*WHAT YOU NEED TO DO:* Across the records below, how many lines include the word "ImageRead"? State only the number.

*RECORD SET:*
· · · ·

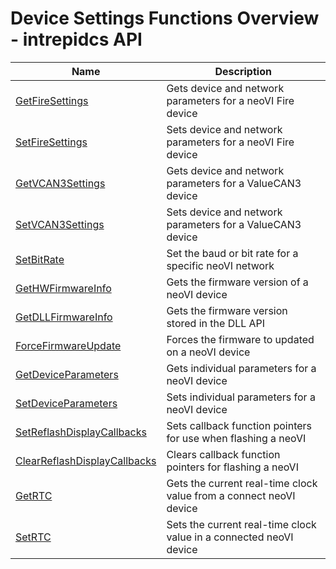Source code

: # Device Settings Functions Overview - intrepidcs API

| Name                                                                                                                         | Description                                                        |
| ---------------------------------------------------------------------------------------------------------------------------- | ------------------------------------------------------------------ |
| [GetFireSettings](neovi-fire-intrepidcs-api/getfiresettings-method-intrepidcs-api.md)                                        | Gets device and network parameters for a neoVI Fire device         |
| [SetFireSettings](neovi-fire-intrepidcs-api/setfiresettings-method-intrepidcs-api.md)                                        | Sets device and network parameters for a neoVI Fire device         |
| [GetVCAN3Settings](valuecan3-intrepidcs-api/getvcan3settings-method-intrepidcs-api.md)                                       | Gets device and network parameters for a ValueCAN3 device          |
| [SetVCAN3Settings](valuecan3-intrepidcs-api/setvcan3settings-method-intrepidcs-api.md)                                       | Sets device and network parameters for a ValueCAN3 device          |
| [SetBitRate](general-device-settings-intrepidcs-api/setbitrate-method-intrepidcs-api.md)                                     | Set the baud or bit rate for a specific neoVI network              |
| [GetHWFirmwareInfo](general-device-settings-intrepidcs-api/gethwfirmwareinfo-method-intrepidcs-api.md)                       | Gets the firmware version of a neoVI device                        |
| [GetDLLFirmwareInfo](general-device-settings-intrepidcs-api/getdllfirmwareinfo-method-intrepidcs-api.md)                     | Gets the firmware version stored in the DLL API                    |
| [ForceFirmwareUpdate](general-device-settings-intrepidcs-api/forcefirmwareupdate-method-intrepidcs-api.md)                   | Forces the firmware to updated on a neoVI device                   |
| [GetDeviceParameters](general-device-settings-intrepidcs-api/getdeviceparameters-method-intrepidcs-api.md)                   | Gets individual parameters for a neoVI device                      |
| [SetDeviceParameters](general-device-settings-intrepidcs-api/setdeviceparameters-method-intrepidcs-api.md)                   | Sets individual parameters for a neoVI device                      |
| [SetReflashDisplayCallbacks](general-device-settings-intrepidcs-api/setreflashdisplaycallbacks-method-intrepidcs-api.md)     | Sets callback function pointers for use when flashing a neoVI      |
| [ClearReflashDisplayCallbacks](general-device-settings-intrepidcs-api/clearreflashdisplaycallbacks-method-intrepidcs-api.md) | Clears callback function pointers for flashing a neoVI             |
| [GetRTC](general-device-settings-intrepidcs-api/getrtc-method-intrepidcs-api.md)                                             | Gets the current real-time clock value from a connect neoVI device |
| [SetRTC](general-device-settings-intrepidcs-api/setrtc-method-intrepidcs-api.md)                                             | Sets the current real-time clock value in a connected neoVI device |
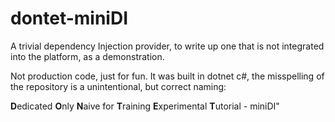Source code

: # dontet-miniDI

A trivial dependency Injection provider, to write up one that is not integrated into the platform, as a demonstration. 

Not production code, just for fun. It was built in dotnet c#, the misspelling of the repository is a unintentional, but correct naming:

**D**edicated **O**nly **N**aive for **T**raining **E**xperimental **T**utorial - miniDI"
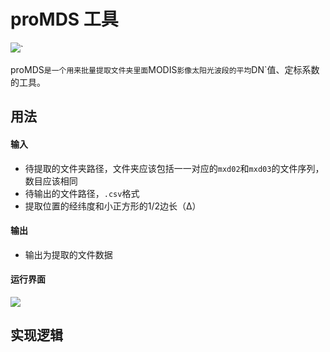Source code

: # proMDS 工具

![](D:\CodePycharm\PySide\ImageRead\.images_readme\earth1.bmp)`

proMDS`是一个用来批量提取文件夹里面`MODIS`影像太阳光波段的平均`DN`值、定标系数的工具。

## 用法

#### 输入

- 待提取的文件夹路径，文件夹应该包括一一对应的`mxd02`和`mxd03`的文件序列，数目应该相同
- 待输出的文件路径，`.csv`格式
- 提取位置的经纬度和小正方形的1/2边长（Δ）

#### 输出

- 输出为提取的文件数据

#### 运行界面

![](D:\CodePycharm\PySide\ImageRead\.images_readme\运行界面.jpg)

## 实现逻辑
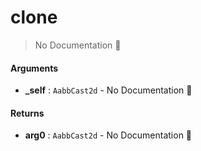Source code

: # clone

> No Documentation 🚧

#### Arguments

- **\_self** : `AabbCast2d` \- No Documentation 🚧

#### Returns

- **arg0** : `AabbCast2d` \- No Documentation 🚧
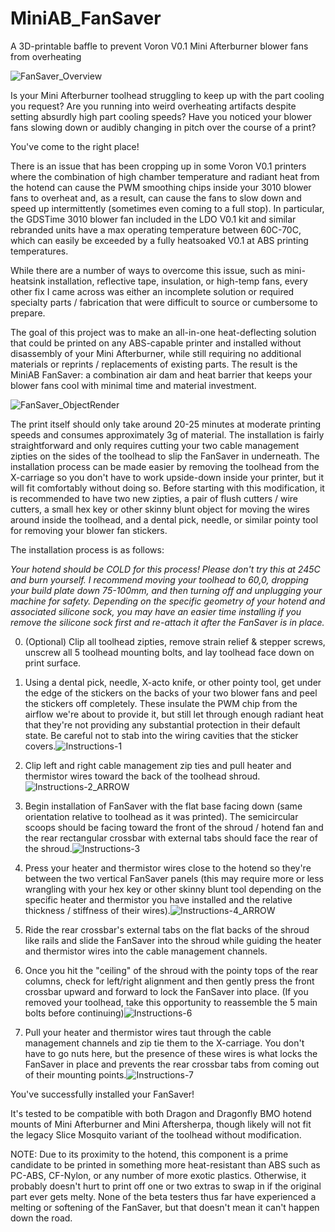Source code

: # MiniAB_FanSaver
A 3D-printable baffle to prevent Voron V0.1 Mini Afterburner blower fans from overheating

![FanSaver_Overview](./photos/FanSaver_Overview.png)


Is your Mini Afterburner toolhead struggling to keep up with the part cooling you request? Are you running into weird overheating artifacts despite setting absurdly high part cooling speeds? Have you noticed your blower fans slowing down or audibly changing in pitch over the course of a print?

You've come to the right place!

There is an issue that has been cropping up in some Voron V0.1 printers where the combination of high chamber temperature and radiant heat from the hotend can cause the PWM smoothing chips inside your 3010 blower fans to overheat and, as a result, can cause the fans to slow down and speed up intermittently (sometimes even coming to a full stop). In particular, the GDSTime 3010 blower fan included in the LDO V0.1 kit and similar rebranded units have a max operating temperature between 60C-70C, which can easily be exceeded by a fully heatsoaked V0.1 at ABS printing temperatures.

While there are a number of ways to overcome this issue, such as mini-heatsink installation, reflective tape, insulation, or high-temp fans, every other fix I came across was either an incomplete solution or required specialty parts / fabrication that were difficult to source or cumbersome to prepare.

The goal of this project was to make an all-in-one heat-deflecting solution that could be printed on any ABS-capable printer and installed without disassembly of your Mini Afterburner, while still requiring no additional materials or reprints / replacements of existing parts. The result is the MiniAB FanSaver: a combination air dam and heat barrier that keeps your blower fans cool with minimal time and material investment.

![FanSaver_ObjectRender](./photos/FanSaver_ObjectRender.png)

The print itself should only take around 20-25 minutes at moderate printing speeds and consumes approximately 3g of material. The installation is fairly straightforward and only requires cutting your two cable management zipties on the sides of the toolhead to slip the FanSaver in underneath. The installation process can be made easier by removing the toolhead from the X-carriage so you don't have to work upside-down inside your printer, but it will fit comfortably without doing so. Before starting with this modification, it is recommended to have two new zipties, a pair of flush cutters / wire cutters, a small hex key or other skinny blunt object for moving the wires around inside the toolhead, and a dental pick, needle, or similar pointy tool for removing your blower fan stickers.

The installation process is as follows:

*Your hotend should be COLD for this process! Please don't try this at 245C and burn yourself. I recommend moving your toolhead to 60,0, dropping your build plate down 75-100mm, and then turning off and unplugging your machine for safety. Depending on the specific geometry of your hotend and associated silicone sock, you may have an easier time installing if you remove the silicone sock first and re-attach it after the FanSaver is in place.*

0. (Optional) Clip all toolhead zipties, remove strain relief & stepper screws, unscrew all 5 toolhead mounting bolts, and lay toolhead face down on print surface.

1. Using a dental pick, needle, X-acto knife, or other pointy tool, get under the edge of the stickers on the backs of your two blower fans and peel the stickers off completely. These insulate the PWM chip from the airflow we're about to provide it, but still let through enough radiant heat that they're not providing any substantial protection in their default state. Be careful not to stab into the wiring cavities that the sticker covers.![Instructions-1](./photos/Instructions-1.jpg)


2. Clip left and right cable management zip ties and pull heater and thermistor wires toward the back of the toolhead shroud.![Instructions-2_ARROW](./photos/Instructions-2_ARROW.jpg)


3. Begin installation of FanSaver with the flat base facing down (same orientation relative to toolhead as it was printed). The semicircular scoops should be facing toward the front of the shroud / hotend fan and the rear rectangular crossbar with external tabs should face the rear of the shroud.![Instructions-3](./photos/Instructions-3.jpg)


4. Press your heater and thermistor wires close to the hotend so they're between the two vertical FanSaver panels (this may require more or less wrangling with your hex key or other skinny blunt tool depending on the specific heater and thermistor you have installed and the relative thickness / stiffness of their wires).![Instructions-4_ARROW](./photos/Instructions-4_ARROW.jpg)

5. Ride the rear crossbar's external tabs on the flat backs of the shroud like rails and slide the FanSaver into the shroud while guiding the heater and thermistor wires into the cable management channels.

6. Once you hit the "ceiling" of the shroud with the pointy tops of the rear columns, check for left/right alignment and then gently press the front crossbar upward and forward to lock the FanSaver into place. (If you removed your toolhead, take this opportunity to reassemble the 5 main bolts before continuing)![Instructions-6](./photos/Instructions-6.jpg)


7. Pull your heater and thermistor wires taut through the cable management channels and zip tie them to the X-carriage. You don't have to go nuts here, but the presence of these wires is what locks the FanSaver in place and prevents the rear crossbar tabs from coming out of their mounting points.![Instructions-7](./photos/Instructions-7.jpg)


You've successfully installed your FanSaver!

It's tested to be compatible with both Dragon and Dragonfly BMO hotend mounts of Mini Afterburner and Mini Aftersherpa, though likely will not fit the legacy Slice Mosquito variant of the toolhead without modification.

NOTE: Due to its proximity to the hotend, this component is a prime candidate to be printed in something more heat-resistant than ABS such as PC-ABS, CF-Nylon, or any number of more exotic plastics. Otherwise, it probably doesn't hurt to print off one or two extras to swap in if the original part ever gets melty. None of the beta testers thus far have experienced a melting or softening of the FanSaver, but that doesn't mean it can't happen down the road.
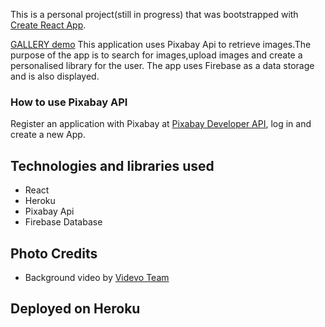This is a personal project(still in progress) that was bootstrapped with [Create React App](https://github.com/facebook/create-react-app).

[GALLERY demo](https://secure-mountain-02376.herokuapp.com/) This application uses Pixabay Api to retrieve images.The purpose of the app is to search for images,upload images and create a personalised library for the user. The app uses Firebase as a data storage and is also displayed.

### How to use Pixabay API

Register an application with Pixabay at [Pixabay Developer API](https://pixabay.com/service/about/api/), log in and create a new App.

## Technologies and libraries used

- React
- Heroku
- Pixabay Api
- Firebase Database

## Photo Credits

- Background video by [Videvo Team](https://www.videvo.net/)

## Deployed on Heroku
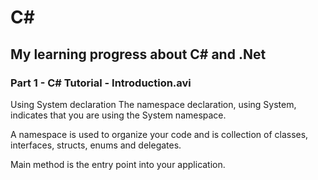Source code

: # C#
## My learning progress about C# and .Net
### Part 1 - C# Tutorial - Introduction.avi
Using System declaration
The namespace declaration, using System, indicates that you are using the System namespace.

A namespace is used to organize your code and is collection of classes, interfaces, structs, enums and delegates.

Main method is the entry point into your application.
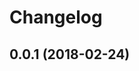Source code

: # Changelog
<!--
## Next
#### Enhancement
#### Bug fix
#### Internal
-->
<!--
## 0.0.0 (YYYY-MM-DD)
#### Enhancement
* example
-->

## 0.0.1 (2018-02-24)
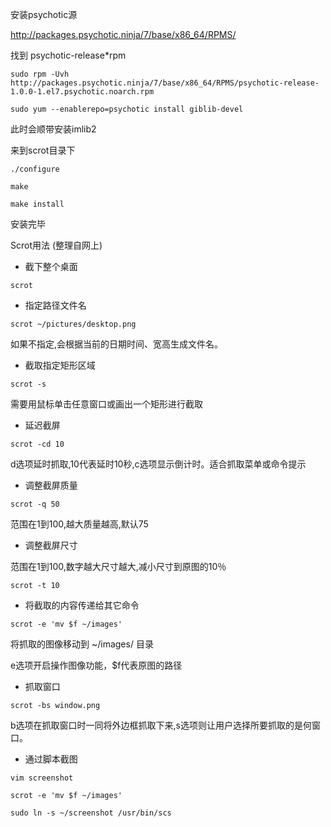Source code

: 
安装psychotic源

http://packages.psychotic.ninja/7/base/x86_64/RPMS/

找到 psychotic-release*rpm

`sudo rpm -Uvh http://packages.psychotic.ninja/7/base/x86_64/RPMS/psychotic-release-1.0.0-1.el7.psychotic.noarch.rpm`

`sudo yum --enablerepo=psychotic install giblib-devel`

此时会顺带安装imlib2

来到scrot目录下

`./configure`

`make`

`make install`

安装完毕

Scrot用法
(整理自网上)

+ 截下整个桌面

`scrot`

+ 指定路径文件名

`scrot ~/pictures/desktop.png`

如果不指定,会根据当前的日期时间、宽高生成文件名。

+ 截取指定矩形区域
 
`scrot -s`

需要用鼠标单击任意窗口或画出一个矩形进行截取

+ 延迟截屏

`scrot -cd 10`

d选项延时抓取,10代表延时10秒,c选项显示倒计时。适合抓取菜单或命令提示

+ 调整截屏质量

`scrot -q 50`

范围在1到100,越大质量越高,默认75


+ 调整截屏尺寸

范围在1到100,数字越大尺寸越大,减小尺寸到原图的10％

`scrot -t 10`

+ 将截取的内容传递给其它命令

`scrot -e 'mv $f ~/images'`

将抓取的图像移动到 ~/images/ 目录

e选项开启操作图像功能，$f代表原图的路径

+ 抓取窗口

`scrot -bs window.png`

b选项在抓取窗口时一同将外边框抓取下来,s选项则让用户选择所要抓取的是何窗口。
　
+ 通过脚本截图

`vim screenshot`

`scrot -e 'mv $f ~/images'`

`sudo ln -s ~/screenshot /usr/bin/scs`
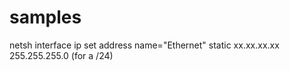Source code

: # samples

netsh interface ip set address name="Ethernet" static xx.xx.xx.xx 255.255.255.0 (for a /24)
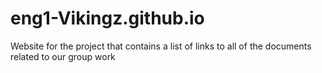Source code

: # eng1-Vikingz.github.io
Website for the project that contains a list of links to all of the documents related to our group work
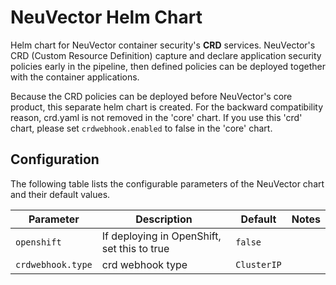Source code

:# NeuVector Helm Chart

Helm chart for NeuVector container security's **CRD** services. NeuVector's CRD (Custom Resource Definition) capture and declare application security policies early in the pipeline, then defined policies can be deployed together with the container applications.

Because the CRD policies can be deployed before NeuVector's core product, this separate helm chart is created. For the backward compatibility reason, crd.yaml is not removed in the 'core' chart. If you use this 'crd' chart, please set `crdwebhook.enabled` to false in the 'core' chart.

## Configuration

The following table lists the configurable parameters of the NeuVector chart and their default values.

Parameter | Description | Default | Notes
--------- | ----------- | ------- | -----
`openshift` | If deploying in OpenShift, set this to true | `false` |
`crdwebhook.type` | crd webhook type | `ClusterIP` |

· · · ·

*OUTPUT FOR THIS TASK:* 2